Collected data
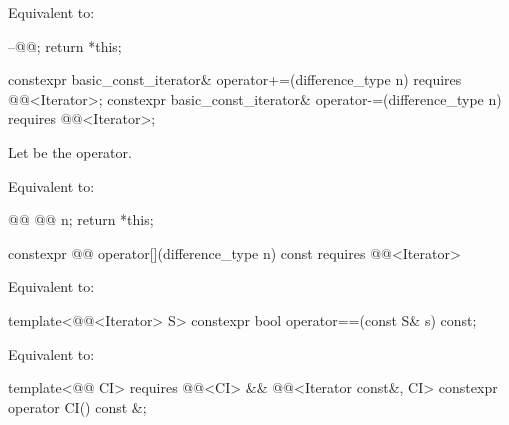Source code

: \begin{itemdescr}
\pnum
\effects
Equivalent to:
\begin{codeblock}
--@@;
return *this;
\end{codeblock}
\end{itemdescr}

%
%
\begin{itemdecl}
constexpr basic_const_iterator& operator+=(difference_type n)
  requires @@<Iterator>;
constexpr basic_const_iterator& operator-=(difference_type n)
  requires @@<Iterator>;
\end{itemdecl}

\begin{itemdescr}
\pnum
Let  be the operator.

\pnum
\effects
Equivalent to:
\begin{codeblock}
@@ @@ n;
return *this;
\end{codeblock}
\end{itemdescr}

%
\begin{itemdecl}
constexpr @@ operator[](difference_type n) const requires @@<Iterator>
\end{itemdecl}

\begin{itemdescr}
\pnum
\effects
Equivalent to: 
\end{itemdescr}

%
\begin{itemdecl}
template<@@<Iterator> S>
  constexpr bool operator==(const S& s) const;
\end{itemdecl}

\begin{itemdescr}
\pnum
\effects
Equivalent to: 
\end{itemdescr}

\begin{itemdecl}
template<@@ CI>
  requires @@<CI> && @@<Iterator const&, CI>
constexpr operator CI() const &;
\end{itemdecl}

*Action item:* All of the data above should be quoted exactly, except for the pictures.

*Answer for this exercise:*
Source code

: \begin{itemdescr}
\pnum
\effects
Equivalent to:
\begin{codeblock}
--@@;
return *this;
\end{codeblock}
\end{itemdescr}

%
%
\begin{itemdecl}
constexpr basic_const_iterator& operator+=(difference_type n)
  requires @@<Iterator>;
constexpr basic_const_iterator& operator-=(difference_type n)
  requires @@<Iterator>;
\end{itemdecl}

\begin{itemdescr}
\pnum
Let  be the operator.

\pnum
\effects
Equivalent to:
\begin{codeblock}
@@ @@ n;
return *this;
\end{codeblock}
\end{itemdescr}

%
\begin{itemdecl}
constexpr @@ operator[](difference_type n) const requires @@<Iterator>
\end{itemdecl}

\begin{itemdescr}
\pnum
\effects
Equivalent to: 
\end{itemdescr}

%
\begin{itemdecl}
template<@@<Iterator> S>
  constexpr bool operator==(const S& s) const;
\end{itemdecl}

\begin{itemdescr}
\pnum
\effects
Equivalent to: 
\end{itemdescr}

\begin{itemdecl}
template<@@ CI>
  requires @@<CI> && @@<Iterator const&, CI>
constexpr operator CI() const &;
\end{itemdecl}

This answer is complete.